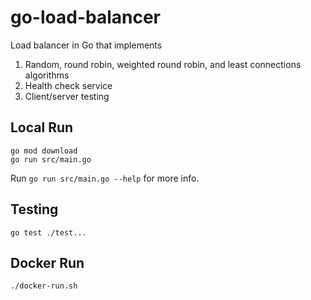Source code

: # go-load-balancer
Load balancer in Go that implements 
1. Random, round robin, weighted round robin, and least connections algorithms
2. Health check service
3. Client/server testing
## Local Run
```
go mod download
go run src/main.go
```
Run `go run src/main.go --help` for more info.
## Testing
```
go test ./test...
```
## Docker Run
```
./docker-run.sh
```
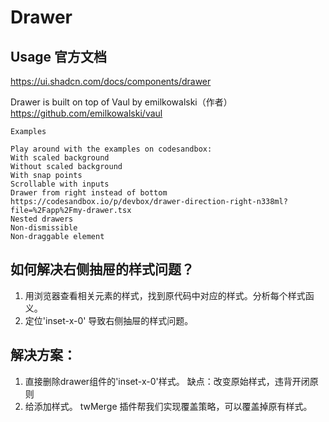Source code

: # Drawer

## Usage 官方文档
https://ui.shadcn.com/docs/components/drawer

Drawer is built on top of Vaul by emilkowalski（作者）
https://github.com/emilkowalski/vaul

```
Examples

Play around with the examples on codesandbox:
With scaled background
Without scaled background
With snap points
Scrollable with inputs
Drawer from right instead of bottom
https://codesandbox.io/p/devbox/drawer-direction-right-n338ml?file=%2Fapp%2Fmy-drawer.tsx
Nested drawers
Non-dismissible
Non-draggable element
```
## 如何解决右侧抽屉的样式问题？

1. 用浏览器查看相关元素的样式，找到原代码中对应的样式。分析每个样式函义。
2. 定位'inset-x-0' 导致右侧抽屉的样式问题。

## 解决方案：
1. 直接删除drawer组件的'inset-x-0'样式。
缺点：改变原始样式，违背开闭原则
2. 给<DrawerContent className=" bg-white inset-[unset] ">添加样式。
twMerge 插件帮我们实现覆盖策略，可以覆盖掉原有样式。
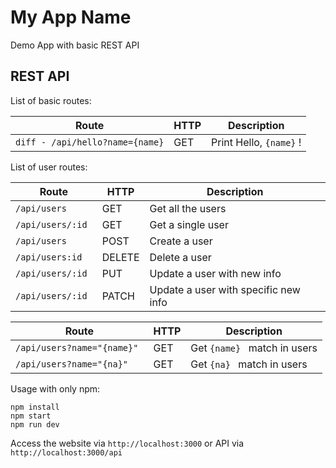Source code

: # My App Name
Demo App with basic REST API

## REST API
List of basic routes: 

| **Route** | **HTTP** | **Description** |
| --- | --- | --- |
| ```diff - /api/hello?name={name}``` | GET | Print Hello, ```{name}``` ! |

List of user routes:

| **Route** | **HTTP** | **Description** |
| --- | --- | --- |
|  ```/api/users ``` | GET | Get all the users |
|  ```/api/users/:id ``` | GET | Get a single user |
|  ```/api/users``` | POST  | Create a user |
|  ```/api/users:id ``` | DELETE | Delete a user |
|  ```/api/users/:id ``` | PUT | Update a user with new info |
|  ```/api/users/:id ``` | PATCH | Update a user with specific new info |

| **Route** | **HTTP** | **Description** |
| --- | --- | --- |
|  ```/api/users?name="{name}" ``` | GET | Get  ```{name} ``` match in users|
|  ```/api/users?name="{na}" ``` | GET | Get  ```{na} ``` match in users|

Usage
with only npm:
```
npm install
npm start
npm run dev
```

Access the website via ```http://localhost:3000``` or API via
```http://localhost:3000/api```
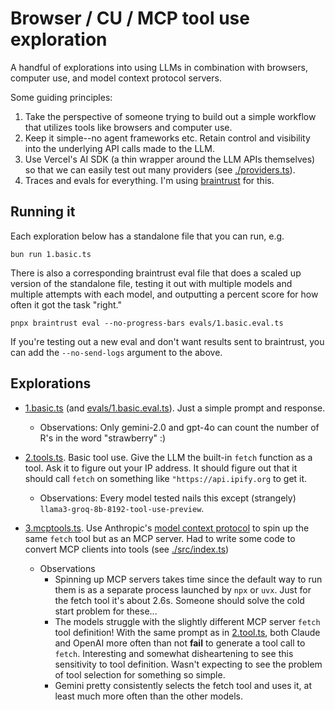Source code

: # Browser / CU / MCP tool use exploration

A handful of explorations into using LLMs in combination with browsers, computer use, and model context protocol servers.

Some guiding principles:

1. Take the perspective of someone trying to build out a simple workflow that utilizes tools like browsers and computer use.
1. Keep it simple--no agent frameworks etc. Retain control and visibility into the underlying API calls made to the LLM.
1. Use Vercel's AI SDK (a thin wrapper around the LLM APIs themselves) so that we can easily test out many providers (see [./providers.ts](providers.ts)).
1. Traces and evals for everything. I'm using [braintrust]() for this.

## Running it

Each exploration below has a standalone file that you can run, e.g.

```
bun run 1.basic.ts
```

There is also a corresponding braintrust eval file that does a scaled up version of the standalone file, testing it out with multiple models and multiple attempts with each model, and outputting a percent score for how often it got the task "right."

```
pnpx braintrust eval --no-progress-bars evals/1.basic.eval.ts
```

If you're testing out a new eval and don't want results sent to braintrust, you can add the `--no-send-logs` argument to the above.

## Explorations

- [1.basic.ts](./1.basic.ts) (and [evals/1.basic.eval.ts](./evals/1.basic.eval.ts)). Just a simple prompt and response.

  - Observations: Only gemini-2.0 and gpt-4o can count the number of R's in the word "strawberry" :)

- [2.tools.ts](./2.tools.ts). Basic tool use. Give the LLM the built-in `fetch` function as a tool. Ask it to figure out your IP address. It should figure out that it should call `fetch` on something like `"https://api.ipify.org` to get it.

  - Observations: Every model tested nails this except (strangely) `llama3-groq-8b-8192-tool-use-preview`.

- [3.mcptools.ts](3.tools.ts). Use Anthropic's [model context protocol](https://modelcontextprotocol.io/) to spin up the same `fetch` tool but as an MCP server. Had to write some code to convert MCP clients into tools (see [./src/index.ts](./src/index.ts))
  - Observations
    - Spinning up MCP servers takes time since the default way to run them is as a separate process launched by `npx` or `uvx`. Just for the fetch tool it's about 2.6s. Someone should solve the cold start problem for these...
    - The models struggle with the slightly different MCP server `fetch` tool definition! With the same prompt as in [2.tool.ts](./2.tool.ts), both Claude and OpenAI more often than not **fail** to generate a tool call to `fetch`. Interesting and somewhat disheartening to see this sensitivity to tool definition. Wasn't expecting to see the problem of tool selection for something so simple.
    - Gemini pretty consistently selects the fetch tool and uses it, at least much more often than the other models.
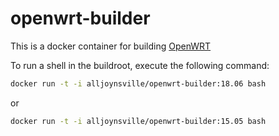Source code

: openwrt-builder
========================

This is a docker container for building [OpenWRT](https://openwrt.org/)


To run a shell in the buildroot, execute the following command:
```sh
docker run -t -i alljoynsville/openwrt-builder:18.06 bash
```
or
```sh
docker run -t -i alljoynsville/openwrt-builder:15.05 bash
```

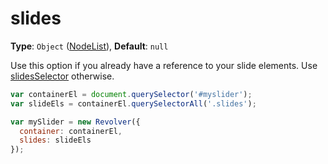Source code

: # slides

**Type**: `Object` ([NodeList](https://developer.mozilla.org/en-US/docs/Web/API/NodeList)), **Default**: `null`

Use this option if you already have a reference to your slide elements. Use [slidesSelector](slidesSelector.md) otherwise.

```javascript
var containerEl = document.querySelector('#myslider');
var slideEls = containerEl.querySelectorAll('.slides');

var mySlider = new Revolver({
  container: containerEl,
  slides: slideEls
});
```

▬▬▬

#### [What to produce]
Output exactly the lines above, beginning at the one with "twMerge 插件帮我们实现覆盖策略，可以覆盖掉原有样式。" and stopping after the one with "the users |". Pictures are to be omitted.

#### [Solution]
twMerge 插件帮我们实现覆盖策略，可以覆盖掉原有样式。
Source code

: # My App Name
Demo App with basic REST API

## REST API
List of basic routes: 

| **Route** | **HTTP** | **Description** |
| --- | --- | --- |
| ```diff - /api/hello?name={name}``` | GET | Print Hello, ```{name}``` ! |

List of user routes:

| **Route** | **HTTP** | **Description** |
| --- | --- | --- |
|  ```/api/users ``` | GET | Get all the users |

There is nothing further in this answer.